Das lebendige Beispiel hast Du doch an B. v. J.; seit ich ihn kenne, aspiriert er Professor zu werden; wann ist er es geworden? Im reifen Mannesalter, bald 50 Jahre alt, konnte er erst eine Professur erreichen. Du glaubst allen schönen Worten, die die Leute gebrauchen, statt den wahren Wert derselben zu erkennen, bist viel zu sehr von Deinen Erfindungen eingenommen, die ja ein schönes Streben bekunden; dabei darf man aber die nackte Wirklichkeit nicht aus dem Auge lassen und muß sich seinem Berufe vollends widmen, weil man von den geträumten Er- finderreichtümern nicht leben kann und sich kein zweiter Hans (Warhanek 1 ) finden wird, der solche im vorhinein eskomptiert; ich rate Dir daher in vollem Ernste, Dich ganz und voll Deinem Berufe, Deiner beruflichen Tätigkeit hinzugeben, dann wird das andere alles kommen... .

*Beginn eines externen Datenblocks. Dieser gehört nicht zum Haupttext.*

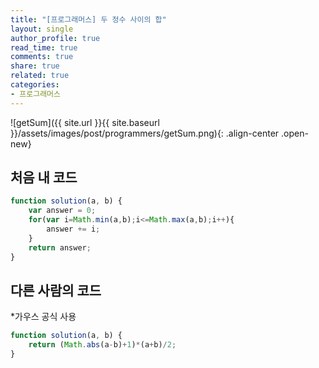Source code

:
 ```yaml
---
title: "[프로그래머스] 두 정수 사이의 합"
layout: single
author_profile: true
read_time: true
comments: true
share: true
related: true
categories:
- 프로그래머스
---
```


![getSum]({{ site.url }}{{ site.baseurl }}/assets/images/post/programmers/getSum.png){: .align-center .open-new}


<!-- ![getSum](./image/getSum.PNG) -->
## 처음 내 코드
```js
function solution(a, b) {
    var answer = 0;
    for(var i=Math.min(a,b);i<=Math.max(a,b);i++){
        answer += i;
    }
    return answer;
}
```
## 다른 사람의 코드
*가우스 공식 사용
```js
function solution(a, b) {
    return (Math.abs(a-b)+1)*(a+b)/2;
}
```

Es sind treffliche Worte, die der Vater an den Sohn richtet! Und doch ist Viktor seinen eigenen Weg gegangen. Die Motorangelegenheit hat Kaplan den richtigen Weg einschlagen lassen; künftighin beruhen seine Arbeiten auf einer glück­lichen Synthese von Theorie und Experiment.Das andere alles ist, wie der Vater sich ausdrückte, sehr bald gekommen.

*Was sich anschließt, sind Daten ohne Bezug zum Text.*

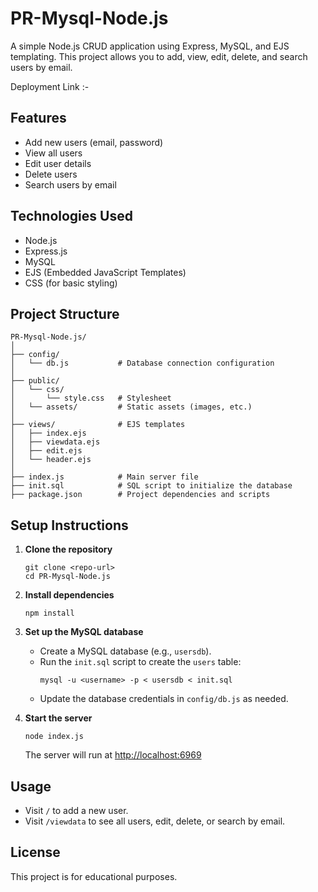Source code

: # PR-Mysql-Node.js

A simple Node.js CRUD application using Express, MySQL, and EJS templating. This project allows you to add, view, edit, delete, and search users by email.

Deployment Link :- 

## Features
- Add new users (email, password)
- View all users
- Edit user details
- Delete users
- Search users by email

## Technologies Used
- Node.js
- Express.js
- MySQL
- EJS (Embedded JavaScript Templates)
- CSS (for basic styling)

## Project Structure
```
PR-Mysql-Node.js/
│
├── config/
│   └── db.js           # Database connection configuration
│
├── public/
│   └── css/
│       └── style.css   # Stylesheet
│   └── assets/         # Static assets (images, etc.)
│
├── views/              # EJS templates
│   ├── index.ejs
│   ├── viewdata.ejs
│   ├── edit.ejs
│   └── header.ejs
│
├── index.js            # Main server file
├── init.sql            # SQL script to initialize the database
├── package.json        # Project dependencies and scripts
```

## Setup Instructions

1. **Clone the repository**
   ```
   git clone <repo-url>
   cd PR-Mysql-Node.js
   ```

2. **Install dependencies**
   ```
   npm install
   ```

3. **Set up the MySQL database**
   - Create a MySQL database (e.g., `usersdb`).
   - Run the `init.sql` script to create the `users` table:
     ```
     mysql -u <username> -p < usersdb < init.sql
     ```
   - Update the database credentials in `config/db.js` as needed.

4. **Start the server**
   ```
   node index.js
   ```
   The server will run at [http://localhost:6969](http://localhost:6969)

## Usage
- Visit `/` to add a new user.
- Visit `/viewdata` to see all users, edit, delete, or search by email.

## License
This project is for educational purposes.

Seit dem Kündigungsvorfall trachtete Kaplan von Leobersdorf fortzukommen. Er richtete an Ämter und Firmen verschiedene Gesuche. Zu seinem Schmerz erhielt er überall vertröstenden aber ablehnenden Bescheid. Was Kaplan damals nicht ermutigend gefunden haben mag, gereichte ihm später zum Glück und Segen! Ein Zufall führte ihn an jene Stätte, wo er seinem Streben, seinen Fähigkeiten nach hingehörte. Ein Zufall war es nämlich, daß gerade in jenen Tagen Professor Donath von der Deutschen Technischen Hochschule in Brünn nach Leobersdorf kam und von dem dortigen Stationsvorstand Lichtenstern auf Kaplan aufmerksam ge­macht wurde und daß zufällig die Stelle eines Konstrukteurs bei der Lehrkanzel Professor Alfred Musil an der Brünner Hochschule zur Besetzung gelangen sollte. Gleichzeitig bot sich Kaplan auch die Möglichkeit, bei Professor Bauer an der Bergakademie in Leoben eine Konstrukteurstelle zu erhalten. Er zog aber Brünn vor und trat dort am 31. Oktober 1903 seinen Dienst als Konstrukteur an.

1 Hans Warhanek, ein Vetter Kaplans, unterstützte seinerzeit die Motor­angelegenheit geldlich.